Enfin, les textes mentionnent encore un dictator senatui legendo, c'est-à-dire chargé de lire la liste des sénateurs, en excluant les indignes, etc. Cette fonction, jadis remplie par les consuls, passa plus tard aux censeurs, fut déférée une fois dans un temps de désastre et en l'absence du dictateur belli gerendae causa, à un dictateur spécial ancien censeur, pour six mois et sans magister equitum. Il y avait là trois anomalies qui furent critiquées amèrement par le dictateur lui-même Fabius Buteo. En effet les précédents n'admettaient ni le concours de deux dictateurs, ni le défaut de magister equitum, ni la durée de six mois pour une dictature extraordinaire. Aussi abdiqua-t-il immédiatement après avoir accompli sa mission.
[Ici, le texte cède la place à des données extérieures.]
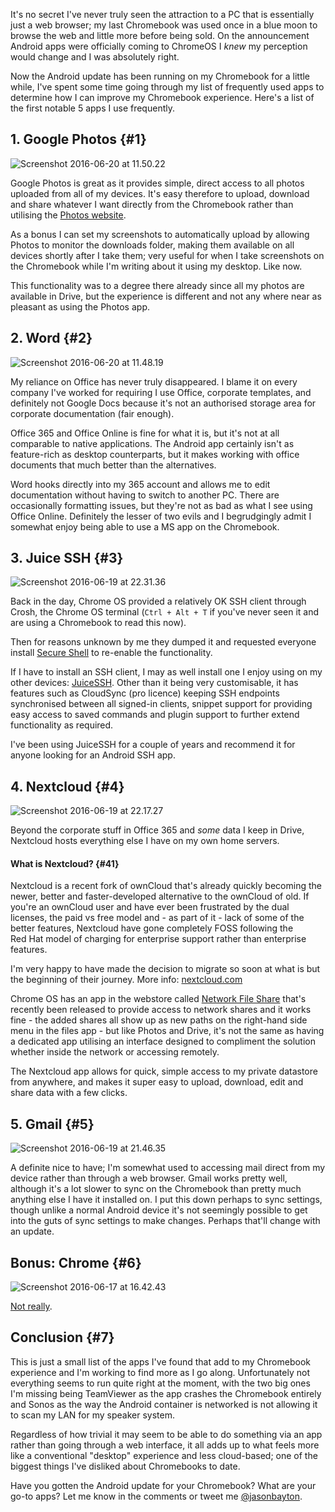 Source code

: <!---
title: "5 Android apps improving my Chromebook experience"
date: "2016-06-20"
categories:
  - "opinion"
tags:
  - "android"
  - "chrome"
  - "chromeos"
  - "google-play"
  - "m53"
  - "play-store"
--->

It's no secret I've never truly seen the attraction to a PC that is essentially just a web browser; my last Chromebook was used once in a blue moon to browse the web and little more before being sold. On the announcement Android apps were officially coming to ChromeOS I _knew_ my perception would change and I was absolutely right.

Now the Android update has been running on my Chromebook for a little while, I've spent some time going through my list of frequently used apps to determine how I can improve my Chromebook experience. Here's a list of the first notable 5 apps I use frequently.

## 1\. Google Photos {#1}

![Screenshot 2016-06-20 at 11.50.22](/wp-content/uploads/2016/06/Screenshot-2016-06-20-at-11.50.22.png)

Google Photos is great as it provides simple, direct access to all photos uploaded from all of my devices. It's easy therefore to upload, download and share whatever I want directly from the Chromebook rather than utilising the [Photos website](//photos.google.com).

As a bonus I can set my screenshots to automatically upload by allowing Photos to monitor the downloads folder, making them available on all devices shortly after I take them; very useful for when I take screenshots on the Chromebook while I'm writing about it using my desktop. Like now.

This functionality was to a degree there already since all my photos are available in Drive, but the experience is different and not any where near as pleasant as using the Photos app.

## 2\. Word {#2}

![Screenshot 2016-06-20 at 11.48.19](/wp-content/uploads/2016/06/Screenshot-2016-06-20-at-11.48.19.png)

My reliance on Office has never truly disappeared. I blame it on every company I've worked for requiring I use Office, corporate templates, and definitely not Google Docs because it's not an authorised storage area for corporate documentation (fair enough).

Office 365 and Office Online is fine for what it is, but it's not at all comparable to native applications. The Android app certainly isn't as feature-rich as desktop counterparts, but it makes working with office documents that much better than the alternatives.

Word hooks directly into my 365 account and allows me to edit documentation without having to switch to another PC. There are occasionally formatting issues, but they're not as bad as what I see using Office Online. Definitely the lesser of two evils and I begrudgingly admit I somewhat enjoy being able to use a MS app on the Chromebook.

## 3\. Juice SSH {#3}

![Screenshot 2016-06-19 at 22.31.36](/wp-content/uploads/2016/06/Screenshot-2016-06-19-at-22.31.36.png)

Back in the day, Chrome OS provided a relatively OK SSH client through Crosh, the Chrome OS terminal (`Ctrl + Alt + T` if you've never seen it and are using a Chromebook to read this now).

Then for reasons unknown by me they dumped it and requested everyone install [Secure Shell](https://chrome.google.com/webstore/detail/secure-shell/pnhechapfaindjhompbnflcldabbghjo?hl=en) to re-enable the functionality.

If I have to install an SSH client, I may as well install one I enjoy using on my other devices: [JuiceSSH](https://play.google.com/store/apps/details?id=com.sonelli.juicessh). Other than it being very customisable, it has features such as CloudSync (pro licence) keeping SSH endpoints synchronised between all signed-in clients, snippet support for providing easy access to saved commands and plugin support to further extend functionality as required.

I've been using JuiceSSH for a couple of years and recommend it for anyone looking for an Android SSH app.

## 4\. Nextcloud {#4}

![Screenshot 2016-06-19 at 22.17.27](/wp-content/uploads/2016/06/Screenshot-2016-06-19-at-22.17.27.png)

Beyond the corporate stuff in Office 365 and _some_ data I keep in Drive, Nextcloud hosts everything else I have on my own home servers.

#### What is Nextcloud? {#41}

Nextcloud is a recent fork of ownCloud that's already quickly becoming the newer, better and faster-developed alternative to the ownCloud of old. If you're an ownCloud user and have ever been frustrated by the dual licenses, the paid vs free model and - as part of it - lack of some of the better features, Nextcloud have gone completely FOSS following the Red Hat model of charging for enterprise support rather than enterprise features.

I'm very happy to have made the decision to migrate so soon at what is but the beginning of their journey. More info: [nextcloud.com](//nextcloud.com)

Chrome OS has an app in the webstore called [Network File Share](https://chrome.google.com/webstore/detail/network-file-share-for-ch/ndjpildffkeodjdaeebdhnncfhopkajk) that's recently been released to provide access to network shares and it works fine - the added shares all show up as new paths on the right-hand side menu in the files app - but like Photos and Drive, it's not the same as having a dedicated app utilising an interface designed to compliment the solution whether inside the network or accessing remotely.

The Nextcloud app allows for quick, simple access to my private datastore from anywhere, and makes it super easy to upload, download, edit and share data with a few clicks.

## 5\. Gmail {#5}

![Screenshot 2016-06-19 at 21.46.35](/wp-content/uploads/2016/06/Screenshot-2016-06-19-at-21.46.35.png)

A definite nice to have; I'm somewhat used to accessing mail direct from my device rather than through a web browser. Gmail works pretty well, although it's a lot slower to sync on the Chromebook than pretty much anything else I have it installed on. I put this down perhaps to sync settings, though unlike a normal Android device it's not seemingly possible to get into the guts of sync settings to make changes. Perhaps that'll change with an update.

## Bonus: Chrome {#6}

![Screenshot 2016-06-17 at 16.42.43](/wp-content/uploads/2016/06/Screenshot-2016-06-17-at-16.42.43.png)

[Not really](https://plus.google.com/u/0/+JasonBaytonX/posts/WBpqv7prMBL).

## Conclusion {#7}

This is just a small list of the apps I've found that add to my Chromebook experience and I'm working to find more as I go along. Unfortunately not everything seems to run quite right at the moment, with the two big ones I'm missing being TeamViewer as the app crashes the Chromebook entirely and Sonos as the way the Android container is networked is not allowing it to scan my LAN for my speaker system.

Regardless of how trivial it may seem to be able to do something via an app rather than going through a web interface, it all adds up to what feels more like a conventional "desktop" experience and less cloud-based; one of the biggest things I've disliked about Chromebooks to date.

Have you gotten the Android update for your Chromebook? What are your go-to apps? Let me know in the comments or tweet me [@jasonbayton](//twitter.com/jasonbayton).
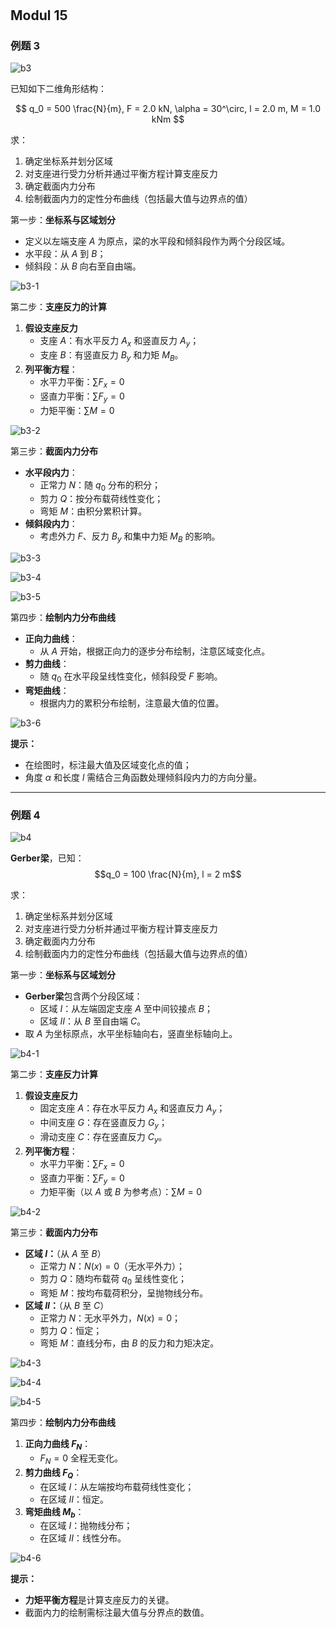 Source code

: #

## Modul 15

### 例题 3

![b3](./subjects/Statik/modul-015/imgs/b3.png)

已知如下二维角形结构：

$$
q_0 = 500 \frac{N}{m}, F = 2.0 kN, \alpha = 30^\circ, l = 2.0 m, M = 1.0 kNm
$$

求：

1. 确定坐标系并划分区域
2. 对支座进行受力分析并通过平衡方程计算支座反力
3. 确定截面内力分布
4. 绘制截面内力的定性分布曲线（包括最大值与边界点的值）

第一步：**坐标系与区域划分**

- 定义以左端支座 $A$ 为原点，梁的水平段和倾斜段作为两个分段区域。
- 水平段：从 $A$ 到 $B$；
- 倾斜段：从 $B$ 向右至自由端。

![b3-1](./subjects/Statik/modul-015/imgs/b3-1.png)

第二步：**支座反力的计算**

1. **假设支座反力**
   - 支座 $A$：有水平反力 $A_x$ 和竖直反力 $A_y$；
   - 支座 $B$：有竖直反力 $B_y$ 和力矩 $M_B$。
2. **列平衡方程**：
   - 水平力平衡：$\sum F_x = 0$
   - 竖直力平衡：$\sum F_y = 0$
   - 力矩平衡：$\sum M = 0$

![b3-2](./subjects/Statik/modul-015/imgs/b3-2.png)

第三步：**截面内力分布**

- **水平段内力**：
  - 正常力 $N$：随 $q_0$ 分布的积分；
  - 剪力 $Q$：按分布载荷线性变化；
  - 弯矩 $M$：由积分累积计算。
- **倾斜段内力**：
  - 考虑外力 $F$、反力 $B_y$ 和集中力矩 $M_B$ 的影响。

![b3-3](./subjects/Statik/modul-015/imgs/b3-3.png)

![b3-4](./subjects/Statik/modul-015/imgs/b3-4.png)

![b3-5](./subjects/Statik/modul-015/imgs/b3-5.png)

第四步：**绘制内力分布曲线**

- **正向力曲线**：
  - 从 $A$ 开始，根据正向力的逐步分布绘制，注意区域变化点。
- **剪力曲线**：
  - 随 $q_0$ 在水平段呈线性变化，倾斜段受 $F$ 影响。
- **弯矩曲线**：
  - 根据内力的累积分布绘制，注意最大值的位置。

![b3-6](./subjects/Statik/modul-015/imgs/b3-6.png)

**提示：**

- 在绘图时，标注最大值及区域变化点的值；
- 角度 $\alpha$ 和长度 $l$ 需结合三角函数处理倾斜段内力的方向分量。

---

### 例题 4

![b4](./subjects/Statik/modul-015/imgs/b4.png)

**Gerber梁**，已知：
$$q_0 = 100 \frac{N}{m}, l = 2 m$$

求：

1. 确定坐标系并划分区域
2. 对支座进行受力分析并通过平衡方程计算支座反力
3. 确定截面内力分布
4. 绘制截面内力的定性分布曲线（包括最大值与边界点的值）

第一步：**坐标系与区域划分**

- **Gerber梁**包含两个分段区域：
  - 区域 $I$：从左端固定支座 $A$ 至中间铰接点 $B$；
  - 区域 $II$：从 $B$ 至自由端 $C$。
- 取 $A$ 为坐标原点，水平坐标轴向右，竖直坐标轴向上。

![b4-1](./subjects/Statik/modul-015/imgs/b4-1.png)

第二步：**支座反力计算**

1. **假设支座反力**
   - 固定支座 $A$：存在水平反力 $A_x$ 和竖直反力 $A_y$；
   - 中间支座 $G$：存在竖直反力 $G_y$；
   - 滑动支座 $C$：存在竖直反力 $C_y$。
2. **列平衡方程**：
   - 水平力平衡：$\sum F_x = 0$
   - 竖直力平衡：$\sum F_y = 0$
   - 力矩平衡（以 $A$ 或 $B$ 为参考点）：$\sum M = 0$

![b4-2](./subjects/Statik/modul-015/imgs/b4-2.png)

第三步：**截面内力分布**

- **区域 $I$：**（从 $A$ 至 $B$）
  - 正常力 $N$：$N(x) = 0$（无水平外力）；
  - 剪力 $Q$：随均布载荷 $q_0$ 呈线性变化；
  - 弯矩 $M$：按均布载荷积分，呈抛物线分布。
- **区域 $II$：**（从 $B$ 至 $C$）
  - 正常力 $N$：无水平外力，$N(x) = 0$；
  - 剪力 $Q$：恒定；
  - 弯矩 $M$：直线分布，由 $B$ 的反力和力矩决定。

![b4-3](./subjects/Statik/modul-015/imgs/b4-3.png)

![b4-4](./subjects/Statik/modul-015/imgs/b4-4.png)

![b4-5](./subjects/Statik/modul-015/imgs/b4-5.png)

第四步：**绘制内力分布曲线**

1. **正向力曲线 $F_N$**：
   - $F_N = 0$ 全程无变化。
2. **剪力曲线 $F_Q$**：
   - 在区域 $I$：从左端按均布载荷线性变化；
   - 在区域 $II$：恒定。
3. **弯矩曲线 $M_b$**：
   - 在区域 $I$：抛物线分布；
   - 在区域 $II$：线性分布。

![b4-6](./subjects/Statik/modul-015/imgs/b4-6.png)

**提示：**

- **力矩平衡方程**是计算支座反力的关键。
- 截面内力的绘制需标注最大值与分界点的数值。
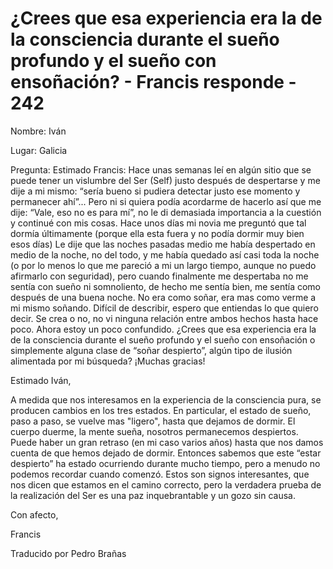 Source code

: # ¿Crees que esa experiencia era la de la consciencia durante el sueño profundo y el sueño con ensoñación? - Francis responde - 242

Nombre: Iván

Lugar: Galicia

Pregunta: Estimado Francis: Hace unas semanas leí en algún sitio que se puede tener un vislumbre del Ser (Self) justo después de despertarse y me dije a mi mismo: “sería bueno si pudiera detectar justo ese momento y permanecer ahí”... Pero ni si quiera podía acordarme de hacerlo así que me dije: “Vale, eso no es para mí”, no le di demasiada importancia a la cuestión y continué con mis cosas. Hace unos días mi novia me preguntó que tal dormía últimamente (porque ella esta fuera y no podía dormir muy bien esos días) Le dije que las noches pasadas medio me había despertado en medio de la noche, no del todo, y me había quedado así casi toda la noche (o por lo menos lo que me pareció a mi un largo tiempo, aunque no puedo afirmarlo con seguridad), pero cuando finalmente me despertaba no me sentía con sueño ni somnoliento, de hecho me sentía bien, me sentía como después de una buena noche. No era como soñar, era mas como verme a mi mismo soñando. Difícil de describir, espero que entiendas lo que quiero decir. Se crea o no, no vi ninguna relación entre ambos hechos hasta hace poco. Ahora estoy un poco confundido. ¿Crees que esa experiencia era la de la consciencia durante el sueño profundo y el sueño con ensoñación o simplemente alguna clase de “soñar despierto”, algún tipo de ilusión alimentada por mi búsqueda? ¡Muchas gracias!

Estimado Iván,

A medida que nos interesamos en la experiencia de la consciencia pura, se producen cambios en los tres estados. En particular, el estado de sueño, paso a paso, se vuelve mas "ligero", hasta que dejamos de dormir. El cuerpo duerme, la mente sueña, nosotros permanecemos despiertos. Puede haber un gran retraso (en mi caso varios años) hasta que nos damos cuenta de que hemos dejado de dormir. Entonces sabemos que este “estar despierto” ha estado ocurriendo durante mucho tiempo, pero a menudo no podemos recordar cuando comenzó. Estos son signos interesantes, que nos dicen que estamos en el camino correcto, pero la verdadera prueba de la realización del Ser es una paz inquebrantable y un gozo sin causa.

Con afecto,

Francis

Traducido por Pedro Brañas

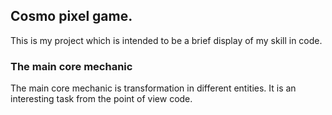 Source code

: ## Cosmo pixel game.
This is my project which is intended to be a brief display of my skill in code.
### The main core mechanic 
The main core mechanic is transformation in different entities. It is an interesting task from the point of view code.


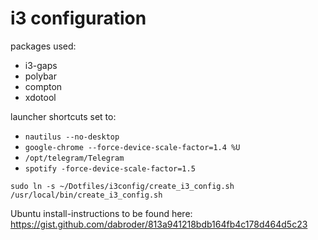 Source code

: # i3 configuration

packages used:

* i3-gaps
* polybar
* compton
* xdotool

launcher shortcuts set to:

* `nautilus --no-desktop`
* `google-chrome --force-device-scale-factor=1.4 %U`
* `/opt/telegram/Telegram`
* `spotify -force-device-scale-factor=1.5`

`sudo ln -s ~/Dotfiles/i3config/create_i3_config.sh /usr/local/bin/create_i3_config.sh`

Ubuntu install-instructions to be found here: https://gist.github.com/dabroder/813a941218bdb164fb4c178d464d5c23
III. Plusieurs villes de l'ancienne confédération latine avaient à la place du collège des préteurs ou plus tard des II Viri Ou III Viri, des dictateurs à la tête de leur administration. Cette magistrature, qui originairement avait remplacé la royauté, s'est prolongée dans quelques villes jusqu'au temps des empereurs. Nous les trouvons à Lanuvium, à Aricia, à Nomentum, à Sutrium, colonie latine, enfin à Caere, ville qui de bonne heure fut attachée à Rome, et à Fabrateria Vetus. Il en est fait mention aussi pour Tusculum à une époque reculée.

Ces magistrats ne doivent pas être confondus avec le dictator Albanus. Ce dernier était investi d'un caractère sacerdotal comme le Rex à Rome, cette dignité avait été conservée après la destruction d'Albe en vue de certaines fonctions sacerdotales qui originairement ne pouvaient être remplies que par le premier magistrat d'Albe. Les vainqueurs, comme on sait, n'ont point détruit les sanctuaires d'Albe, mais les ont conservés et reconnus. On a essayé en s'appuyant sur ce fait et sur d'autres analogies dans les fonctions des prêteurs, d'attribuer un caractère sacré à tous les dictateurs municipaux. M. Henzen a démontré que cette opinion est insoutenable. Il ne s'est pas rangé non plus de l'avis de M. Mommsen, qui a supposé qu'en général les dictateurs ont été les premiers magistrats de la commune, mais qu'au contraire ceux de Nomentum et de Compitum ont été chargés de fonctions créées. Cette supposition s'appuie sur une seule inscription, dans laquelle la questure des alimenta suit la dictature, d'où M. Mommsen conclut que dans la série des magistratures la dictature n'était point la plus haute. Cette questure des alimenta n'était point comprise dans le cursus honorum, et par conséquent elle pouvait tantôt précéder, tantôt suivre la première magistrature. D'ailleurs l'inscription en question n'est pas de Compitum, mais de Lanuvium.

A Fidenae il y a même deux dictateurs au lieu d'un, mais ce fait doit être regardé comme une aberration d'un temps plus récent, car la dictature en elle-même exclut tout à fait l'idée d'un collègue.